China’s private equity (PE) sector is booming. The total amount of capital spent on new investments in 2014 amounted to US$73 billion, up 101% year-on-year, according to a recent report from PwC. This is a record high since the financial crisis.
The headhunter says that she has placed five people from banks into private equity firms over the past six months. “This is a good number,” she says.
Lesley Li, founder of Shanghai-based Matrix Search, an executive search firm specialized in PE and VC, adds: “Almost 70% movers have investment banking background. The rest could be from management consulting or Big Four, whose experience is also welcome by PEs.”
Moving from an international investment bank in China to a private equity firm could be a culture shock. This is further complicated by the fact that most PE firms are based in Beijing rather than Shanghai to be closer to China;s State Owned Enterprises (SOEs).
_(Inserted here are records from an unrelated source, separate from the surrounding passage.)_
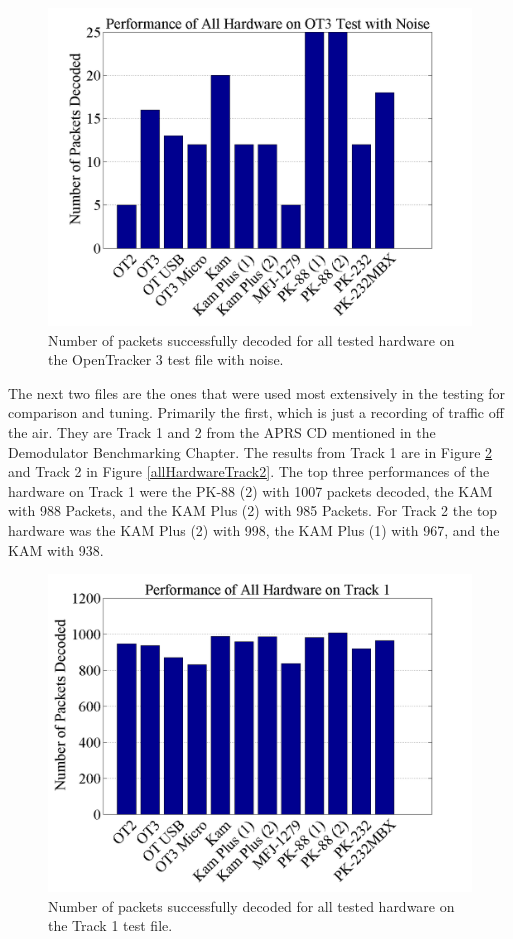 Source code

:  \begin{figure}
  \centering
	\includegraphics[width=0.75\linewidth]{images/PerformanceofAllHardwareonOT3TestwithNoise.png} 
	\caption{Number of packets successfully decoded for all tested hardware on the OpenTracker 3 test file with noise.}
   \label{allHardwareOT3Noise}
\end{figure}

The next two files are the ones that were used most extensively in the testing for comparison and tuning. Primarily the first, which is just a recording of traffic off the air. They are Track 1 and 2 from the APRS CD mentioned in the Demodulator Benchmarking Chapter. The results from Track 1 are in Figure \ref{allHardwareTrack1} and Track 2 in Figure \ref{allHardwareTrack2}. The top three performances of the hardware on Track 1 were the PK-88 (2) with 1007 packets decoded, the KAM with 988 Packets, and the KAM Plus (2) with 985 Packets. For Track 2 the top hardware was the KAM Plus (2) with 998, the KAM Plus (1) with 967, and the KAM with 938.

 \begin{figure}
  \centering
	\includegraphics[width=0.75\linewidth]{images/PerformanceofAllHardwareonTrack1.png} 
	\caption{Number of packets successfully decoded for all tested hardware on the Track 1 test file.}
   \label{allHardwareTrack1}
\end{figure}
One of the reasons for the PE boom was the reformation of Chinese SOEs, according to Jianbin Gao, PwC China’s private equity group leader for Central China.
SOEs are generally gigantic in size and complicated in ownership structure. Any reforms PE wish to take part in would involve government bodies and regulators. So by basing themselves in Beijing, PEs will therefore find it easier to do business.
Apart from SOEs, China’s new industries, particularly those driven by technological innovation, such as the TMT (technology, media and telecommunications) sector, are mostly based in Beijing because of the clustering effects of universities and R&D capabilities. PEs have been very active in these sectors.
Anyone working for a PE fund in China needs a curious mix of local knowledge and a global outlook. PE firms want the best of both worlds – international education and experience combined with an ability to deal with complex domestic situations. Not surprisingly, barriers to entry are high.
“The normal hit rate for one replacement is 1 out of 50 applicants,” says Li.
There’s one reason not to join a PE fund in China, however – pay. Salaries within PE firms are often on a par, if not smaller than investment banks and bonuses also do not compare favourably, suggest headhunters without providing figures.
Li explains that an associate-level banker at a typical Chinese PE normally only gets 6-12 months’ base salary as bonus. Only those who are VP or above are entitled to earn carried interest, but that is highly dependent on the overall business performance. “I have seen associate earning only RMB300k a year at local PEs, ” says Li.